No Namespaces in JSON, Please

First, I meant to just try to comment on Norman Walsh’s post “Namespaces in JSON?”, but this ballooned to a post on its own.

In some ways, this whole thing feels very old and everything has been said already. But, still, it’s so hard to shut up and worry about other things after all the unhappiness Namespaces in XML has caused me over the years…

The TL;DR is that I think that experience from Namespaces in XML should lead to the conclusion not to repeat the same (or almost same) thing with JSON. I think the developer community as a whole should not pay the cost of the use cases of the part of the developer community that believes (out of the scope of this post if rightly or wrongly) that identifiers in data formats should fit into a global naming scheme and, more specifically, that naming scheme should make every identifier into a URI. Instead, I think that the part of the developer community that believes that it needs to be able to merge data thanks to identifiers being URIs should bear the cost of doing whatever name mangling it needs to do upon data ingest given the information of which format a given ingested piece of JSON was in.

The Scenario

The basic scenario is that someone who doesn’t feel that they need global naming creates a JSON format where the keys in objects are short and relevant to the format at hand but not guaranteed to be globally unique. Perhaps they aren’t even unique within the format itself but contextual. For example, objects representing one kind of things and objects representing other kind of things can use a key of the same name it within the same data format if the way how you reach a given object from the root disambiguates which kind of object a given object is.

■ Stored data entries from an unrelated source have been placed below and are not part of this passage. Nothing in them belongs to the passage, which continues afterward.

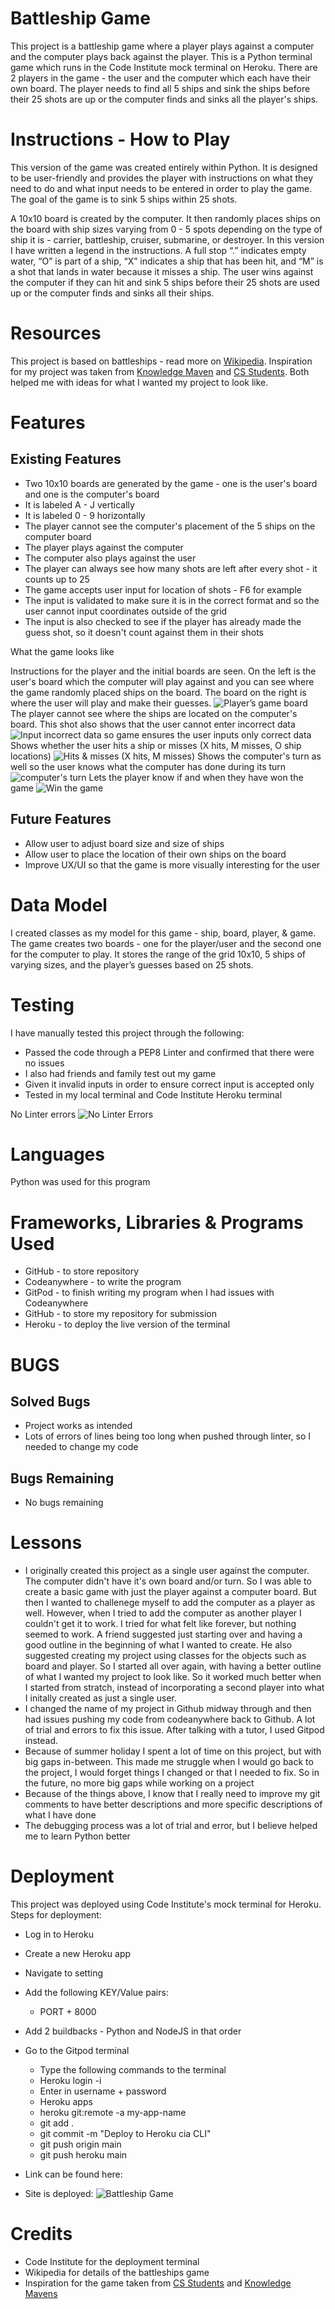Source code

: # Battleship Game

This project is a battleship game where a player plays against a computer and the computer plays back against the player.
This is a Python terminal game which runs in the Code Institute mock terminal on Heroku.
There are 2 players in the game - the user and the computer which each have their own board.
The player needs to find all 5 ships and sink the ships before their 25 shots are up or the computer finds and sinks all the player's ships.

# Instructions - How to Play

This version of the game was created entirely within Python. It is designed to be user-friendly and provides the player with instructions on what they need to do and what input needs to be entered in order to play the game. The goal of the game is to sink 5 ships within 25 shots.

A 10x10 board is created by the computer. It then randomly places ships on the board with ship sizes varying from 0 - 5 spots depending on the type of ship it is - carrier, battleship, cruiser, submarine, or destroyer. In this version I have written a legend in the instructions. A full stop “.” indicates empty water, “O” is part of a ship, “X” indicates a ship that has been hit, and “M” is a shot that lands in water because it misses a ship. The user wins against the computer if they can hit and sink 5 ships before their 25 shots are used up or the computer finds and sinks all their ships.

# Resources

This project is based on battleships - read more on [Wikipedia](https://en.wikipedia.org/wiki/Battleship_(game)).
Inspiration for my project was taken from [Knowledge Maven](https://www.youtube.com/watch?v=tF1WRCrd_HQ) and [CS Students](https://www.youtube.com/watch?v=MgJBgnsDcF0). Both helped me with ideas for what I wanted my project to look like. 

# Features

## Existing Features

* Two 10x10 boards are generated by the game - one is the user's board and one is the computer's board
* It is labeled A - J vertically
* It is labeled 0 - 9 horizontally
* The player cannot see the computer's placement of the 5 ships on the computer board
* The player plays against the computer
* The computer also plays against the user
* The player can always see how many shots are left after every shot - it counts up to 25
* The game accepts user input for location of shots - F6 for example
* The input is validated to make sure it is in the correct format and so the user cannot input coordinates outside of the grid
* The input is also checked to see if the player has already made the guess shot, so it doesn't count against them in their shots


What the game looks like

Instructions for the player and the initial boards are seen. On the left is the user's board which the computer will play against and you can see where the game randomly placed ships on the board. The board on the right is where the user will play and make their guesses.
![Player’s game board](assets/images/instructions.png)
The player cannot see where the ships are located on the computer's board.
This shot also shows that the user cannot enter incorrect data
![Input incorrect data so game ensures the user inputs only correct data](assets/images/incorrectdata.png)
Shows whether the user hits a ship or misses (X hits, M misses, O ship locations)
![Hits & misses (X hits, M misses)](assets/images/hitsandmisses.png)
Shows the computer's turn as well so the user knows what the computer has done during its turn
![computer's turn](assets/images/computerturn.png)
Lets the player know if and when they have won the game
![Win the game](assets/images/gameover.png)

## Future Features

* Allow user to adjust board size and size of ships
* Allow user to place the location of their own ships on the board
* Improve UX/UI so that the game is more visually interesting for the user

# Data Model

I created classes as my model for this game - ship, board, player, & game. The game creates two boards - one for the player/user and the second one for the computer to play.
 It stores the range of the grid 10x10, 5 ships of varying sizes, and the player’s guesses based on 25 shots. 

# Testing

I have manually tested this project through the following:

* Passed the code through a PEP8 Linter and confirmed that there were no issues
* I also had friends and family test out my game
* Given it invalid inputs in order to ensure correct input is accepted only
* Tested in my local terminal and Code Institute Heroku terminal

No Linter errors
![No Linter Errors](assets/images/linter.png)

# Languages
Python was used for this program

# Frameworks, Libraries & Programs Used
* GitHub - to store repository
* Codeanywhere - to write the program
* GitPod - to finish writing my program when I had issues with Codeanywhere
* GitHub - to store my repository for submission
* Heroku - to deploy the live version of the terminal

# BUGS

## Solved Bugs

* Project works as intended
* Lots of errors of lines being too long when pushed through linter, so I needed to change my code

## Bugs Remaining

* No bugs remaining

# Lessons

* I originally created this project as a single user against the computer. The computer didn't have it's own board and/or turn. So I was able to create a basic game with just the player against a computer board. But then I wanted to challenege myself to add the computer as a player as well. However, when I tried to add the computer as another player I couldn't get it to work. I tried for what felt like forever, but nothing seemed to work. A friend suggested just starting over  and having a good outline in the beginning of what I wanted to create. He also suggested creating my project using classes for the objects such as board and player. So I started all over again, with having a better outline of what I wanted my project to look like. So it worked much better when I started from stratch, instead of incorporating a second player into what I initally created as just a single user.
* I changed the name of my project in Github midway through and then had issues pushing my code from codeanywhere back to Github. A lot of trial and errors to fix this issue. After talking with a tutor, I used Gitpod instead.
* Because of summer holiday I spent a lot of time on this project, but with big gaps in-between. This made me struggle when I would go back to the project, I would forget things I changed or that I needed to fix. So in the future, no more big gaps while working on a project
* Because of the things above, I know that I really need to improve my git comments to have better descriptions and more specific descriptions of what I have done
* The debugging process was a lot of trial and error, but I believe helped me to learn Python better

# Deployment

This project was deployed using Code Institute's mock terminal for Heroku.
Steps for deployment:
* Log in to Heroku
* Create a new Heroku app
* Navigate to setting
* Add the following KEY/Value pairs:
    * PORT + 8000
* Add 2 buildbacks - Python and NodeJS in that order
* Go to the Gitpod terminal
    * Type the following commands to the terminal
    * Heroku login -i
    * Enter in username + password
    * Heroku apps
    * heroku git:remote -a my-app-name
    * git add .
    * git commit -m "Deploy to Heroku cia CLI"
    * git push origin main
    * git push heroku main

* Link can be found here: 
* Site is deployed: ![Battleship Game](https://git.heroku.com/project-three-battleship.git)

# Credits

* Code Institute for the deployment terminal
* Wikipedia for details of the battleships game
* Inspiration for the game taken from  [CS Students](https://www.youtube.com/watch?v=MgJBgnsDcF0) and [Knowledge Mavens](https://www.youtube.com/watch?v=tF1WRCrd_HQ)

Now along comes someone else who says that they have use cases where data published in this data format needs to be merged with data from other JSON formats or perhaps even with the data in non-JSON formats and asks for the data format to be redone in a way that makes the object keys of the format participate in a global naming scheme.

Why can’t everyone just get along, and why isn’t it merrier to address more use cases?

Complexity and Ergonomics

The fundamental problem with global naming schemes is that the global names are too unwieldy to use all the time. For example, Java uses reverse DNS names to leverage Internet naming as part of a global naming scheme for identifiers. Like this: nu.validator.htmlparser.dom.HtmlDocumentBuilder. The fundamental meme of the Semantic Web / Linked Data is that identifiers are URIs. Like this: http://purl.org/dc/elements/1.1/title.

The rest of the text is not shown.